> **Task to complete**
Repeat each entry as written, dropping any picture you find.

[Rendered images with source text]
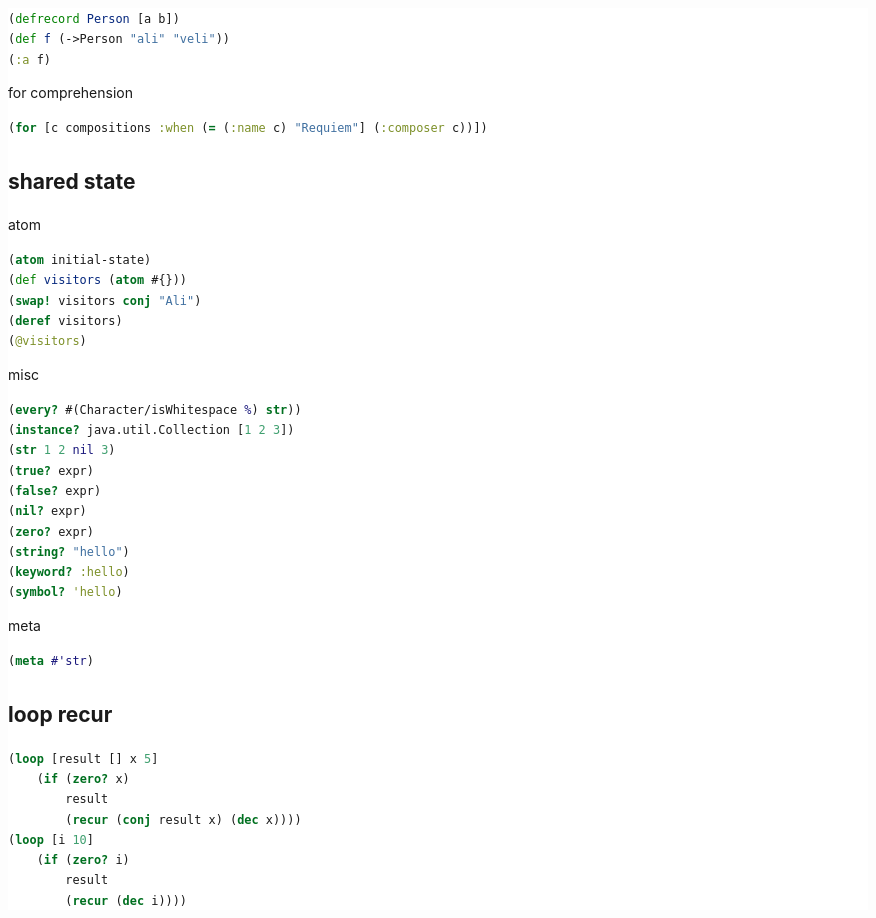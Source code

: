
 ``` clojure
(defrecord Person [a b])
(def f (->Person "ali" "veli"))
(:a f)
``` 

for comprehension 

``` clojure
(for [c compositions :when (= (:name c) "Requiem"] (:composer c))])
``` 

## shared state

atom

``` clojure
(atom initial-state)
(def visitors (atom #{}))
(swap! visitors conj "Ali")
(deref visitors)
(@visitors)
``` 

misc

``` clojure
(every? #(Character/isWhitespace %) str))
(instance? java.util.Collection [1 2 3])
(str 1 2 nil 3)
(true? expr)
(false? expr)
(nil? expr)
(zero? expr)
(string? "hello")
(keyword? :hello)
(symbol? 'hello)
``` 

meta

``` clojure
(meta #'str)
``` 

## loop recur

``` clojure
(loop [result [] x 5]
	(if (zero? x)
		result
		(recur (conj result x) (dec x))))
(loop [i 10]
	(if (zero? i)
		result
		(recur (dec i))))
``` 
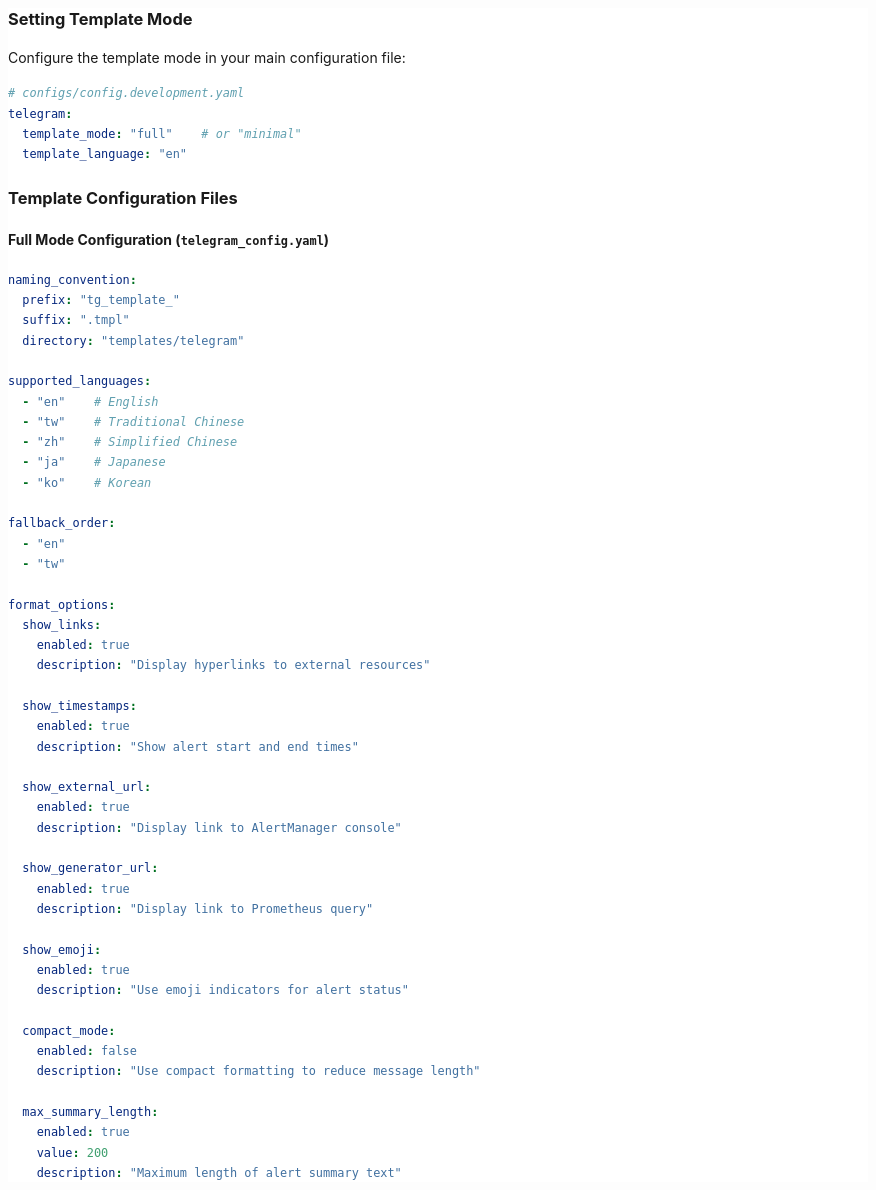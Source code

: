 ### Setting Template Mode

Configure the template mode in your main configuration file:

```yaml
# configs/config.development.yaml
telegram:
  template_mode: "full"    # or "minimal"
  template_language: "en"
```

### Template Configuration Files

#### Full Mode Configuration (`telegram_config.yaml`)

```yaml
naming_convention:
  prefix: "tg_template_"
  suffix: ".tmpl"
  directory: "templates/telegram"

supported_languages:
  - "en"    # English
  - "tw"    # Traditional Chinese
  - "zh"    # Simplified Chinese
  - "ja"    # Japanese
  - "ko"    # Korean

fallback_order:
  - "en"
  - "tw"

format_options:
  show_links:
    enabled: true
    description: "Display hyperlinks to external resources"
    
  show_timestamps:
    enabled: true
    description: "Show alert start and end times"
    
  show_external_url:
    enabled: true
    description: "Display link to AlertManager console"
    
  show_generator_url:
    enabled: true
    description: "Display link to Prometheus query"
    
  show_emoji:
    enabled: true
    description: "Use emoji indicators for alert status"
    
  compact_mode:
    enabled: false
    description: "Use compact formatting to reduce message length"
    
  max_summary_length:
    enabled: true
    value: 200
    description: "Maximum length of alert summary text"
```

> **Task result**
Source code

:
 ``` clojure
(defrecord Person [a b])
(def f (->Person "ali" "veli"))
(:a f)
``` 

for comprehension 

``` clojure
(for [c compositions :when (= (:name c) "Requiem"] (:composer c))])
``` 

## shared state

atom

``` clojure
(atom initial-state)
(def visitors (atom #{}))
(swap! visitors conj "Ali")
(deref visitors)
(@visitors)
``` 

misc

``` clojure
(every? #(Character/isWhitespace %) str))
(instance? java.util.Collection [1 2 3])
(str 1 2 nil 3)
(true? expr)
(false? expr)
(nil? expr)
(zero? expr)
(string? "hello")
(keyword? :hello)
(symbol? 'hello)
``` 

meta

``` clojure
(meta #'str)
``` 

## loop recur

``` clojure
(loop [result [] x 5]
	(if (zero? x)
		result
		(recur (conj result x) (dec x))))
(loop [i 10]
	(if (zero? i)
		result
		(recur (dec i))))
``` 
Source code

: ### Setting Template Mode

Configure the template mode in your main configuration file:

```yaml
# configs/config.development.yaml
telegram:
  template_mode: "full"    # or "minimal"
  template_language: "en"
```

### Template Configuration Files

#### Full Mode Configuration (`telegram_config.yaml`)

```yaml
naming_convention:
  prefix: "tg_template_"
  suffix: ".tmpl"
  directory: "templates/telegram"

supported_languages:
  - "en"    # English
  - "tw"    # Traditional Chinese
  - "zh"    # Simplified Chinese
  - "ja"    # Japanese
  - "ko"    # Korean

fallback_order:
  - "en"
  - "tw"

format_options:
  show_links:
    enabled: true
    description: "Display hyperlinks to external resources"
    
  show_timestamps:
    enabled: true
    description: "Show alert start and end times"
    
  show_external_url:
    enabled: true
    description: "Display link to AlertManager console"
    
  show_generator_url:
    enabled: true
    description: "Display link to Prometheus query"
    
  show_emoji:
    enabled: true
    description: "Use emoji indicators for alert status"
    
  compact_mode:
    enabled: false
    description: "Use compact formatting to reduce message length"
    
  max_summary_length:
    enabled: true
    value: 200
    description: "Maximum length of alert summary text"
```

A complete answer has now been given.